[INPUT FOR THIS TASK]
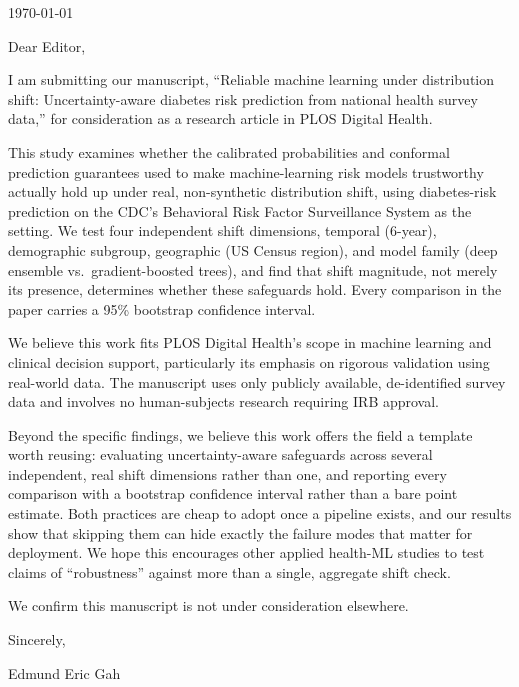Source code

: \documentclass[12pt]{article}
\begin{document}
\today

Dear Editor,

I am submitting our manuscript, ``Reliable machine learning under distribution shift: Uncertainty-aware diabetes risk prediction from national health survey data,'' for consideration as a research article in PLOS Digital Health.

This study examines whether the calibrated probabilities and conformal prediction guarantees used to make machine-learning risk models trustworthy actually hold up under real, non-synthetic distribution shift, using diabetes-risk prediction on the CDC's Behavioral Risk Factor Surveillance System as the setting. We test four independent shift dimensions, temporal (6-year), demographic subgroup, geographic (US Census region), and model family (deep ensemble vs.\ gradient-boosted trees), and find that shift magnitude, not merely its presence, determines whether these safeguards hold. Every comparison in the paper carries a 95\% bootstrap confidence interval.

We believe this work fits PLOS Digital Health's scope in machine learning and clinical decision support, particularly its emphasis on rigorous validation using real-world data. The manuscript uses only publicly available, de-identified survey data and involves no human-subjects research requiring IRB approval.

Beyond the specific findings, we believe this work offers the field a template worth reusing: evaluating uncertainty-aware safeguards across several independent, real shift dimensions rather than one, and reporting every comparison with a bootstrap confidence interval rather than a bare point estimate. Both practices are cheap to adopt once a pipeline exists, and our results show that skipping them can hide exactly the failure modes that matter for deployment. We hope this encourages other applied health-ML studies to test claims of ``robustness'' against more than a single, aggregate shift check.

We confirm this manuscript is not under consideration elsewhere.

Sincerely,

Edmund Eric Gah
\end{document}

[PROBLEM TO WORK ON] Starting from the first line of the listing above, write out every line exactly through the one containing "We believe this work fits", and drop the pictures.

[WRITTEN REPLY]
Source code

: \documentclass[12pt]{article}
\begin{document}
\today

Dear Editor,

I am submitting our manuscript, ``Reliable machine learning under distribution shift: Uncertainty-aware diabetes risk prediction from national health survey data,'' for consideration as a research article in PLOS Digital Health.

This study examines whether the calibrated probabilities and conformal prediction guarantees used to make machine-learning risk models trustworthy actually hold up under real, non-synthetic distribution shift, using diabetes-risk prediction on the CDC's Behavioral Risk Factor Surveillance System as the setting. We test four independent shift dimensions, temporal (6-year), demographic subgroup, geographic (US Census region), and model family (deep ensemble vs.\ gradient-boosted trees), and find that shift magnitude, not merely its presence, determines whether these safeguards hold. Every comparison in the paper carries a 95\% bootstrap confidence interval.

We believe this work fits PLOS Digital Health's scope in machine learning and clinical decision support, particularly its emphasis on rigorous validation using real-world data. The manuscript uses only publicly available, de-identified survey data and involves no human-subjects research requiring IRB approval.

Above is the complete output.